Functional MRI reveals the existence of modality and coordination-dependent timing networks.

Growing evidence suggests that interval timing in humans is supported by distributed brain networks. Recently, we demonstrated that the specific network recruited for the performance of rhythmic timing is not static but is influenced by the coordination pattern employed during interval acquisition. Here we expand on this previous work to investigate the role of stimulus modality and coordination pattern in determining the brain areas recruited for performance of a self-paced rhythmic timing task. Subjects were paced with either a visual or an auditory metronome in either a synchronized (on the beat) or syncopated (off the beat) coordination pattern. The pacing stimulus was then removed and subjects continued to move based on the required interval. When compared with networks recruited for auditory pacing and continuation, the visual-specific activity was observed in the classic dorsal visual stream that included bilateral MT/V5, bilateral superior parietal lobe, and right ventral premotor cortex.
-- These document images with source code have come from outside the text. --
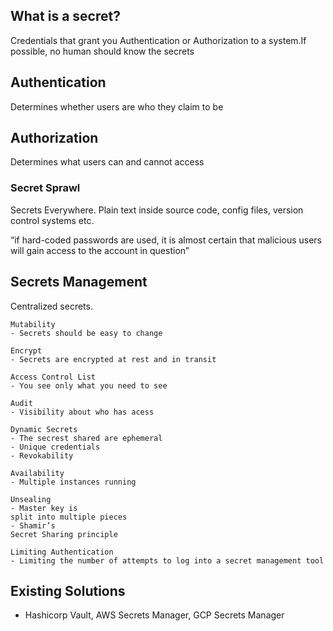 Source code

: ## What is a secret?
Credentials that  grant you Authentication or Authorization to a system.If possible, no human should know the secrets

## Authentication 
Determines whether users are who they claim to be

## Authorization
Determines what users can and cannot access

### Secret Sprawl
Secrets Everywhere. Plain text inside source code, config files, version control systems etc.

“if hard-coded passwords are used, it is almost certain that malicious users will gain access to the account in question”

## Secrets Management
Centralized secrets.

    Mutability
    - Secrets should be easy to change

    Encrypt
    - Secrets are encrypted at rest and in transit

    Access Control List
    - You see only what you need to see

    Audit
    - Visibility about who has acess

    Dynamic Secrets
    - The secrest shared are ephemeral
    - Unique credentials
    - Revokability

    Availability
    - Multiple instances running

    Unsealing
    - Master key is
    split into multiple pieces
    - Shamir’s
    Secret Sharing principle

    Limiting Authentication
    - Limiting the number of attempts to log into a secret management tool

## Existing Solutions 
- Hashicorp Vault, AWS Secrets Manager, GCP Secrets Manager
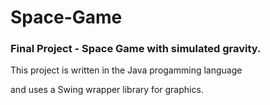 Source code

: # Space-Game

### Final Project - Space Game with simulated gravity.

This project is written in the Java progamming language

and uses a Swing wrapper library for graphics.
Activity in these regions was present not only during pacing, when visual information is used to guide motor behavior, but also during continuation, when visual information specifying the temporal interval was no longer present. These results suggest a role for modality-specific areas in processing and representing temporal information. The cognitive demands imposed by syncopated coordination resulted in increased activity in a broad network that included supplementary motor area, lateral pre-motor cortex, bilateral insula, and cerebellum. This coordination-dependent activity persisted during the subsequent continuation period, when stimuli were removed and no coordination constraints were imposed. Taken together, the present results provide additional evidence that time and timing are served by a context-dependent distributed network rooted in basic sensorimotor processes.